'Pupil premium' means school cuts elsewhere - Gove
- Published
The government's "pupil premium" will lead to funding cuts for some schools, education secretary Michael Gove has said.
The £2.5bn policy - a key Lib Dem manifesto pledge - will increase the budgets of schools in England with a higher proportion of poorer children.
But Mr Gove told BBC1's Politics Show this would mean some schools "will have less".
Labour said the Lib Dems had been "sold a pup" by the Tories over the policy.
It comes as Deputy Prime Minister and Lib Dem leader Nick Clegg and business secretary Vince Cable both appeared to rule out unlimited fees for university tuition in England, when the government announces its response to Lord Browne's review of higher education funding in about two weeks time.
'Tight settlement'
Mr Gove said the government was still working out which schools would face cuts to their budgets.
He told the Politics Show: "It depends precisely on whether or not we allow the pupil premium to go to slightly more children or we target it very narrowly on the very poorest.
"Depending on that, you can then make a calculation about which schools will find that they're actually losing funding and which schools will find that they're gaining funding."
He added: "It's a very tight settlement and that does mean, and I won't run away from it, that there will be some schools that will have less."
Prime Minister David Cameron pledged in June that the pupil premium would be funded by money from other government departments.
He told the Commons: "We will take money from outside the education budget to ensure that the pupil premium is well funded."
But Mr Gove admitted to the Politics Show: "Some of it comes from within the education budget."
'Bring costs down'
He added: "Quite a bit of it comes from welfare spending... we've ensured that there is money that comes from welfare which is being spent on pupil premium and, without the welfare cuts, we wouldn't be in the position to have a real terms increase in school spending."
Professor Richard Grayson, who helped Mr Clegg devise the pupil premium policy, said the Lib Dems had been assured that the funding for the scheme would be on top of the existing education budget.
"As the facts emerge, it does become clear that there are going to be losers in the education budget, there are going to be children who are in schools who have less money, and that is not at all what we were aiming for," he told BBC Radio 4's The World This Weekend.
In Wednesday's Spending Review, Chancellor George Osborne said the schools budget would increase by 0.1% in real terms but he also scrapped the Education Maintenance Allowance (EMA), given to poor 16 to 19-year-olds to encourage them to continue their schooling.
And he slashed capital spending by 60% in real terms, with the Department for Education (DfE) expected to make a 3% reduction in its "resource spending" by 2014-15.

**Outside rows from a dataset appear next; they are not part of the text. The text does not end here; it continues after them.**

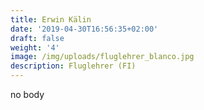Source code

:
 ```yaml
---
title: Erwin Kälin
date: '2019-04-30T16:56:35+02:00'
draft: false
weight: '4'
image: /img/uploads/fluglehrer_blanco.jpg
description: Fluglehrer (FI)
---
```

no body
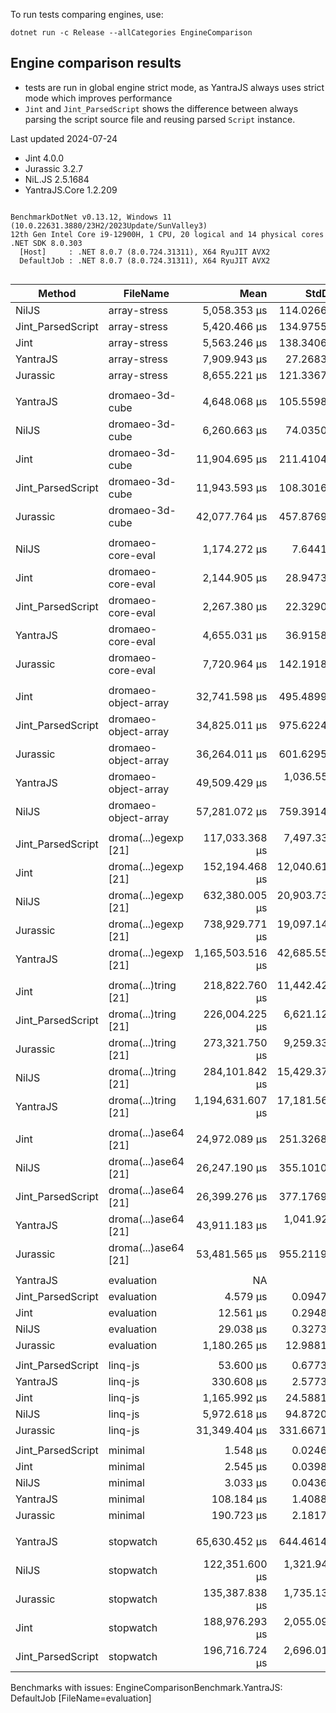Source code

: To run tests comparing engines, use:

```
dotnet run -c Release --allCategories EngineComparison
```

## Engine comparison results 

* tests are run in global engine strict mode, as YantraJS always uses strict mode which improves performance
* `Jint` and `Jint_ParsedScript` shows the difference between always parsing the script source file and reusing parsed `Script` instance.

Last updated 2024-07-24

* Jint 4.0.0
* Jurassic 3.2.7
* NiL.JS 2.5.1684
* YantraJS.Core 1.2.209

```

BenchmarkDotNet v0.13.12, Windows 11 (10.0.22631.3880/23H2/2023Update/SunValley3)
12th Gen Intel Core i9-12900H, 1 CPU, 20 logical and 14 physical cores
.NET SDK 8.0.303
  [Host]     : .NET 8.0.7 (8.0.724.31311), X64 RyuJIT AVX2
  DefaultJob : .NET 8.0.7 (8.0.724.31311), X64 RyuJIT AVX2


```
| Method            | FileName             | Mean             | StdDev         | Rank | Allocated      |
|------------------ |--------------------- |-----------------:|---------------:|-----:|---------------:|
| NilJS             | array-stress         |     5,058.353 μs |    114.0266 μs |    1 |     4533.76 KB |
| Jint_ParsedScript | array-stress         |     5,420.466 μs |    134.9755 μs |    2 |     6711.51 KB |
| Jint              | array-stress         |     5,563.246 μs |    138.3406 μs |    3 |     6745.77 KB |
| YantraJS          | array-stress         |     7,909.943 μs |     27.2683 μs |    4 |     8070.78 KB |
| Jurassic          | array-stress         |     8,655.221 μs |    121.3367 μs |    5 |    11647.78 KB |
|                   |                      |                  |                |      |                |
| YantraJS          | dromaeo-3d-cube      |     4,648.068 μs |    105.5598 μs |    1 |    11411.07 KB |
| NilJS             | dromaeo-3d-cube      |     6,260.663 μs |     74.0350 μs |    2 |     4693.22 KB |
| Jint              | dromaeo-3d-cube      |    11,904.695 μs |    211.4104 μs |    3 |     6215.87 KB |
| Jint_ParsedScript | dromaeo-3d-cube      |    11,943.593 μs |    108.3016 μs |    3 |     5866.83 KB |
| Jurassic          | dromaeo-3d-cube      |    42,077.764 μs |    457.8769 μs |    4 |    10669.72 KB |
|                   |                      |                  |                |      |                |
| NilJS             | dromaeo-core-eval    |     1,174.272 μs |      7.6441 μs |    1 |     1598.62 KB |
| Jint              | dromaeo-core-eval    |     2,144.905 μs |     28.9473 μs |    2 |       352.6 KB |
| Jint_ParsedScript | dromaeo-core-eval    |     2,267.380 μs |     22.3290 μs |    3 |      329.44 KB |
| YantraJS          | dromaeo-core-eval    |     4,655.031 μs |     36.9158 μs |    4 |    36526.95 KB |
| Jurassic          | dromaeo-core-eval    |     7,720.964 μs |    142.1918 μs |    5 |     2884.11 KB |
|                   |                      |                  |                |      |                |
| Jint              | dromaeo-object-array |    32,741.598 μs |    495.4899 μs |    1 |    96290.31 KB |
| Jint_ParsedScript | dromaeo-object-array |    34,825.011 μs |    975.6224 μs |    2 |    96235.39 KB |
| Jurassic          | dromaeo-object-array |    36,264.011 μs |    601.6295 μs |    3 |     25813.2 KB |
| YantraJS          | dromaeo-object-array |    49,509.429 μs |  1,036.5551 μs |    4 |    29477.83 KB |
| NilJS             | dromaeo-object-array |    57,281.072 μs |    759.3914 μs |    5 |    17697.94 KB |
|                   |                      |                  |                |      |                |
| Jint_ParsedScript | droma(...)egexp [21] |   117,033.368 μs |  7,497.3330 μs |    1 |   150094.35 KB |
| Jint              | droma(...)egexp [21] |   152,194.468 μs | 12,040.6197 μs |    2 |   148631.36 KB |
| NilJS             | droma(...)egexp [21] |   632,380.005 μs | 20,903.7357 μs |    3 |    768591.6 KB |
| Jurassic          | droma(...)egexp [21] |   738,929.771 μs | 19,097.1436 μs |    4 |   828685.81 KB |
| YantraJS          | droma(...)egexp [21] | 1,165,503.516 μs | 42,685.5570 μs |    5 |  1154595.89 KB |
|                   |                      |                  |                |      |                |
| Jint              | droma(...)tring [21] |   218,822.760 μs | 11,442.4202 μs |    1 |  1315974.43 KB |
| Jint_ParsedScript | droma(...)tring [21] |   226,004.225 μs |  6,621.1287 μs |    2 |  1315741.79 KB |
| Jurassic          | droma(...)tring [21] |   273,321.750 μs |  9,259.3369 μs |    3 |  1458042.21 KB |
| NilJS             | droma(...)tring [21] |   284,101.842 μs | 15,429.3717 μs |    4 |  1378087.55 KB |
| YantraJS          | droma(...)tring [21] | 1,194,631.607 μs | 17,181.5645 μs |    5 | 15729821.05 KB |
|                   |                      |                  |                |      |                |
| Jint              | droma(...)ase64 [21] |    24,972.089 μs |    251.3268 μs |    1 |     2418.45 KB |
| NilJS             | droma(...)ase64 [21] |    26,247.190 μs |    355.1010 μs |    2 |    19604.15 KB |
| Jint_ParsedScript | droma(...)ase64 [21] |    26,399.276 μs |    377.1769 μs |    2 |     2309.85 KB |
| YantraJS          | droma(...)ase64 [21] |    43,911.183 μs |  1,041.9280 μs |    3 |    760381.3 KB |
| Jurassic          | droma(...)ase64 [21] |    53,481.565 μs |    955.2119 μs |    4 |    73295.01 KB |
|                   |                      |                  |                |      |                |
| YantraJS          | evaluation           |               NA |             NA |    ? |             NA |
| Jint_ParsedScript | evaluation           |         4.579 μs |      0.0947 μs |    1 |       22.18 KB |
| Jint              | evaluation           |        12.561 μs |      0.2948 μs |    2 |       33.77 KB |
| NilJS             | evaluation           |        29.038 μs |      0.3273 μs |    3 |       23.47 KB |
| Jurassic          | evaluation           |     1,180.265 μs |     12.9881 μs |    4 |      420.35 KB |
|                   |                      |                  |                |      |                |
| Jint_ParsedScript | linq-js              |        53.600 μs |      0.6773 μs |    1 |      175.92 KB |
| YantraJS          | linq-js              |       330.608 μs |      2.5773 μs |    2 |     1442.59 KB |
| Jint              | linq-js              |     1,165.992 μs |     24.5881 μs |    3 |     1292.41 KB |
| NilJS             | linq-js              |     5,972.618 μs |     94.8720 μs |    4 |      4121.1 KB |
| Jurassic          | linq-js              |    31,349.404 μs |    331.6671 μs |    5 |     9254.29 KB |
|                   |                      |                  |                |      |                |
| Jint_ParsedScript | minimal              |         1.548 μs |      0.0246 μs |    1 |        14.3 KB |
| Jint              | minimal              |         2.545 μs |      0.0398 μs |    2 |       16.35 KB |
| NilJS             | minimal              |         3.033 μs |      0.0436 μs |    3 |        4.81 KB |
| YantraJS          | minimal              |       108.184 μs |      1.4088 μs |    4 |      916.78 KB |
| Jurassic          | minimal              |       190.723 μs |      2.1817 μs |    5 |      386.23 KB |
|                   |                      |                  |                |      |                |
| YantraJS          | stopwatch            |    65,630.452 μs |    644.4614 μs |    1 |   224268.21 KB |
| NilJS             | stopwatch            |   122,351.600 μs |  1,321.9403 μs |    2 |    97360.68 KB |
| Jurassic          | stopwatch            |   135,387.838 μs |  1,735.1390 μs |    3 |   156935.93 KB |
| Jint              | stopwatch            |   188,976.293 μs |  2,055.0970 μs |    4 |    53035.25 KB |
| Jint_ParsedScript | stopwatch            |   196,716.724 μs |  2,696.0127 μs |    5 |    52998.85 KB |

Benchmarks with issues:
  EngineComparisonBenchmark.YantraJS: DefaultJob [FileName=evaluation]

Mr Gove was also challenged on the Politics Show about whether school building schemes that had been given the green light now faced funding cuts of up to 40%.
He said the government was currently negotiating with building firms and wanted to "bring costs down".
Schools were informed about potential funding cuts in July, he added.
Shadow education secretary Andy Burnham said the Conservatives had promised Mr Clegg that funding for the premium would be additional to the overall schools budget - but this was "not the case".
He told Sky News: "The big issue here is that the pupil premium is a con. When the Lib Dems and Labour were in talks after the election, this was an issue upon which those talks foundered.
"The Lib Dems said to us: 'The Tories have agreed to fund the pupil premium over and above the schools budget. Will you do the same?'
"And Labour said: 'Well we can't because the money isn't there to give a pupil premium over and above.'
"And that is why the political significance of this issue is huge. Mr Clegg was sold a pup - he has not got what he said he had got and he's not been able to reassure his MPs on this point."